Re: A rant about the terminology debate from Sandro Hawke on 2012-08-24 (public-rdf-wg@w3.org from August 2012)

From: Sandro Hawke <sandro@w3.org>
Date: Fri, 24 Aug 2012 12:09:30 -0400
To: Kingsley Idehen <kidehen@openlinksw.com>
CC: public-rdf-wg@w3.org
Message-ID: <5037A73A.3040607@w3.org>
On 08/24/2012 07:32 AM, Kingsley Idehen wrote:
> On 8/24/12 7:10 AM, Sandro Hawke wrote:
>> On 08/24/2012 05:31 AM, Richard Cyganiak wrote:
>>> Sandro,
>>>
>>> On 24 Aug 2012, at 03:53, Sandro Hawke wrote:
>>>> People will need some way linguistically to distinguish X from Y
>>>> People will instinctively say X to clarify they mean Y
>>>> People rarely mean to only be talking about X, and when they do, 
>>>> they should put the word Y in there
>>>> People should be able to use X when they want to clarify they're 
>>>> talking about Y
>>> That kind of argument is irrelevant.

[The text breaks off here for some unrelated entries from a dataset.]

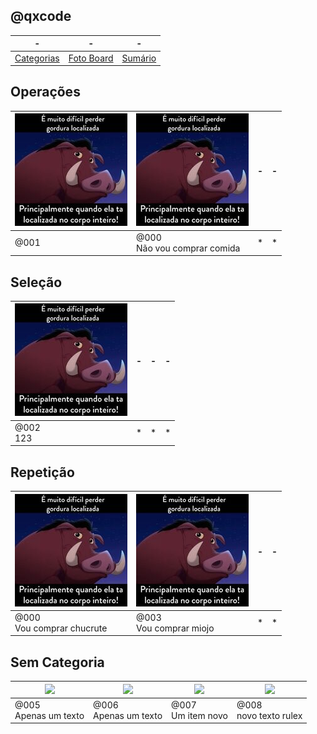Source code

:## @qxcode
-|-|-
-|-|-
[Categorias](categorias.md#qxcode) | [Foto Board](view.md#qxcode) |  [Sumário](summary.md#qxcode)


## Operações

[![](base/.thumb/001/Readme.jpg)](base/001/Readme.md#operacoes-empty)|[![](base/.thumb/000/Readme.jpg)](base/000/Readme.md#operacoes-não-vou-comprar-comida-empty)|-|-
-|-|-|-
@001<br>|@000<br>Não vou comprar comida|*|*



## Seleção

[![](base/.thumb/002/Readme.jpg)](base/002/Readme.md#selecao-123-sdf-empty)|-|-|-
-|-|-|-
@002<br>123|*|*|*



## Repetição

[![](base/.thumb/000/01.jpg)](base/000/01.md#repeticao-vou-comprar-chucrute)|[![](base/.thumb/003/Readme.jpg)](base/003/Readme.md#repeticao-vou-comprar-miojo-comida)|-|-
-|-|-|-
@000<br>Vou comprar chucrute|@003<br>Vou comprar miojo|*|*



## Sem Categoria

[![](https://placekitten.com/320/181)](base/005/Readme.md#apenas-um-texto)|[![](https://placekitten.com/320/181)](base/006/Readme.md#apenas-um-texto-empty)|[![](https://placekitten.com/320/181)](base/007/Readme.md#um-item-novo-empty)|[![](https://placekitten.com/320/181)](base/008/Readme.md#novo-texto-rulex-empty)
-|-|-|-
@005<br>Apenas um texto|@006<br>Apenas um texto|@007<br>Um item novo|@008<br>novo texto rulex



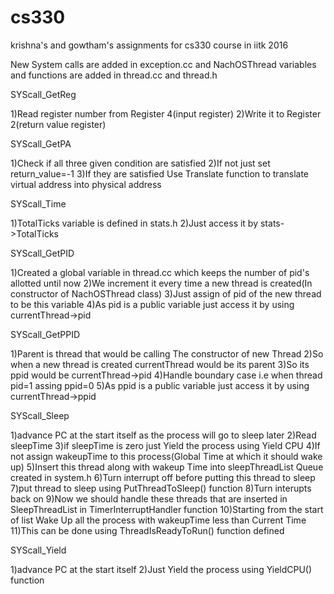 # cs330
krishna's and gowtham's assignments for cs330 course in iitk 2016

New System calls are added in exception.cc and NachOSThread 
variables and functions are added in thread.cc and thread.h 


SYScall_GetReg

1)Read register number from Register 4(input register)
2)Write it to Register 2(return value register)

SYScall_GetPA

1)Check if all three given condition are satisfied
2)If not just set return_value=-1
3)If they are satisfied Use Translate function to translate virtual address into physical address

SYScall_Time

1)TotalTicks variable is defined in stats.h
2)Just access it by stats->TotalTicks

SYScall_GetPID

1)Created a global variable in thread.cc which keeps the number of pid's
allotted until now
2)We increment it every time a new thread is created(In constructor of NachOSThread class)
3)Just assign of pid of the new thread to be this variable
4)As pid is a public variable just access it by using currentThread->pid


SYScall_GetPPID

1)Parent is thread that would be calling The constructor of new Thread
2)So when a new thread is created currentThread would be its parent
3)So its ppid would be currentThread->pid
4)Handle boundary case i.e when thread pid=1 assing ppid=0
5)As ppid is a public variable just access it by using currentThread->ppid

SYScall_Sleep

1)advance PC at the start itself as the process will go to sleep later
2)Read sleepTime
3)if sleepTime is zero just Yield the process using Yield CPU
4)If not assign wakeupTime to this process(Global Time at which it should wake up)
5)Insert this thread along with wakeup Time into sleepThreadList Queue created in system.h
6)Turn interrupt off before putting this thread to sleep
7)put thread to sleep using PutThreadToSleep() function
8)Turn interupts back on
9)Now we should handle these threads that are inserted in SleepThreadList
in TimerInterruptHandler function
10)Starting from the start of list Wake Up all the process with wakeupTime less than Current Time 
11)This can be done using ThreadIsReadyToRun() function defined

SYScall_Yield

1)advance PC at the start itself
2)Just Yield the process using YieldCPU() function




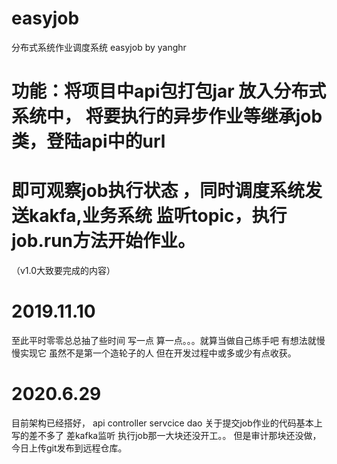 # easyjob
分布式系统作业调度系统 easyjob by yanghr

# 功能：将项目中api包打包jar 放入分布式系统中， 将要执行的异步作业等继承job类，登陆api中的url 
# 即可观察job执行状态 ，同时调度系统发送kakfa,业务系统 监听topic，执行job.run方法开始作业。
（v1.0大致要完成的内容）

# 2019.11.10

至此平时零零总总抽了些时间 写一点 算一点。。。就算当做自己练手吧 有想法就慢慢实现它
虽然不是第一个造轮子的人 但在开发过程中或多或少有点收获。


# 2020.6.29 
目前架构已经搭好， api controller servcice dao 关于提交job作业的代码基本上写的差不多了
差kafka监听 执行job那一大块还没开工。。
但是审计那块还没做， 今日上传git发布到远程仓库。

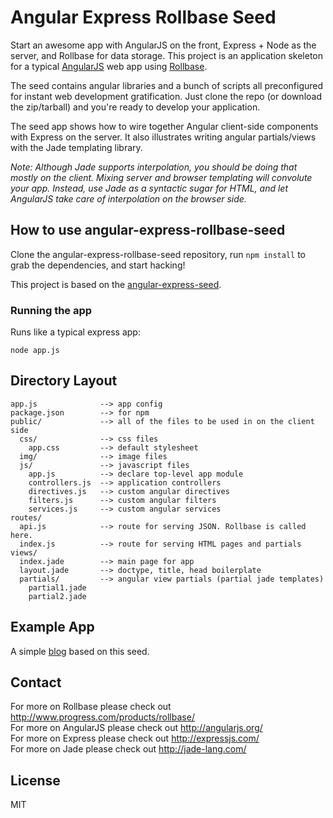 # Angular Express Rollbase Seed

Start an awesome app with AngularJS on the front, Express + Node as the server, and Rollbase for data storage. This project is an application skeleton for a typical [AngularJS](http://angularjs.org/) web app using [Rollbase](http://www.progress.com/products/rollbase).

The seed contains angular libraries and a bunch of scripts all preconfigured for instant web development gratification. Just clone the repo (or download the zip/tarball) and you're ready to develop your application.

The seed app shows how to wire together Angular client-side components with Express on the server.
It also illustrates writing angular partials/views with the Jade templating library.

_Note: Although Jade supports interpolation, you should be doing that mostly on the client. Mixing server and browser templating will convolute your app. Instead, use Jade as a syntactic sugar for HTML, and let AngularJS take care of interpolation on the browser side._

## How to use angular-express-rollbase-seed

Clone the angular-express-rollbase-seed repository, run `npm install` to grab the dependencies, and start hacking!

This project is based on the [angular-express-seed](https://github.com/btford/angular-express-seed).

### Running the app

Runs like a typical express app:

    node app.js

## Directory Layout
    
    app.js              --> app config
    package.json        --> for npm
    public/             --> all of the files to be used in on the client side
      css/              --> css files
        app.css         --> default stylesheet
      img/              --> image files
      js/               --> javascript files
        app.js          --> declare top-level app module
        controllers.js  --> application controllers
        directives.js   --> custom angular directives
        filters.js      --> custom angular filters
        services.js     --> custom angular services
    routes/
      api.js            --> route for serving JSON. Rollbase is called here. 
      index.js          --> route for serving HTML pages and partials
    views/
      index.jade        --> main page for app
      layout.jade       --> doctype, title, head boilerplate
      partials/         --> angular view partials (partial jade templates)
        partial1.jade
        partial2.jade

## Example App

A simple [blog](https://github.com/progress/angular-rollbase-blog) based on this seed.

## Contact

For more on Rollbase please check out http://www.progress.com/products/rollbase/ <br />
For more on AngularJS please check out http://angularjs.org/ <br />
For more on Express please check out http://expressjs.com/ <br />
For more on Jade please check out http://jade-lang.com/ <br />

## License

MIT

People talk the way they talk. 
>>> They won't pay attention to what we write anyways for the most part. 
>>> We're not in the business of helping them to express themselves.
>>>
>>> We are in the business of extending an existing technical 
>>> specification with clear definitions of a few additional concepts in 
>>> order to promote consistency between W3C specifications and to 
>>> promote interoperability between implementations that already use 
>>> these concepts in some form.
>>>
>>> We'll never get anywhere with this discussion if we entertain the 
>>> crazy notion that we can magically solve all uncertainty and 
>>> enlighten the RDF community with a Great Global Renaming.
>>
>> That's a strawman.  I'm not saying names will magically solve 
>> anything.  It sounds like our disagreement is a matter of degree. I 
>> believe our choice of terms will affect the quality & uptake of our 
>> specs by X%, while you believe it is a smaller amount Y%. Perhaps 
>> X=30 and Y=10.
>>
>> This is complicated by the fact that names interact with mental 
>> models, so sometimes when we're discussing names, I think it turns 
>> out to be a proxy for mental models.     And as we change our models, 
>> our opinions on the best names are likely to change.
>>
>> So, let's put this back in the box for now, and hopefully when we've 
>> got the model solved, we can spend one telecon talking over proposals 
>> and make a final decision.   (I suppose we should give it an ISSUE 
>> number, or broaden ISSUE-14 to include this.)
>>
>> I updated http://www.w3.org/2011/rdf-wg/wiki/Graph_Terminology and made
>> http://www.w3.org/2011/rdf-wg/wiki/Graph_Terminology/Options and I'm 
>> quite happy to let the matter drop for as long as possible.
>>
>>       -- Sandro
>
> Sandro,
>
> How would you map g-box, g-snap, and g-text in formal relational DBMS 
> terminology? Such a mapping would help many. Basically, mapping to 
> relations, sets of tuples, and notation.
>

I'm not really fluent in RDBMS theory terminology.   I do know the 
terminology database app developers use, though, I think -- the kind of 
stuff you find in the Oracle or MySQL manuals (talking about "tables" 
instead of "relations").   In that terminology, I'd say:

   g-box: table (or view)
   g-snap: dump of a table (or view)
   g-snap: not something one normally deals with; either:
       - a state of a table; or
       - a value which is the set of all the rows in a table.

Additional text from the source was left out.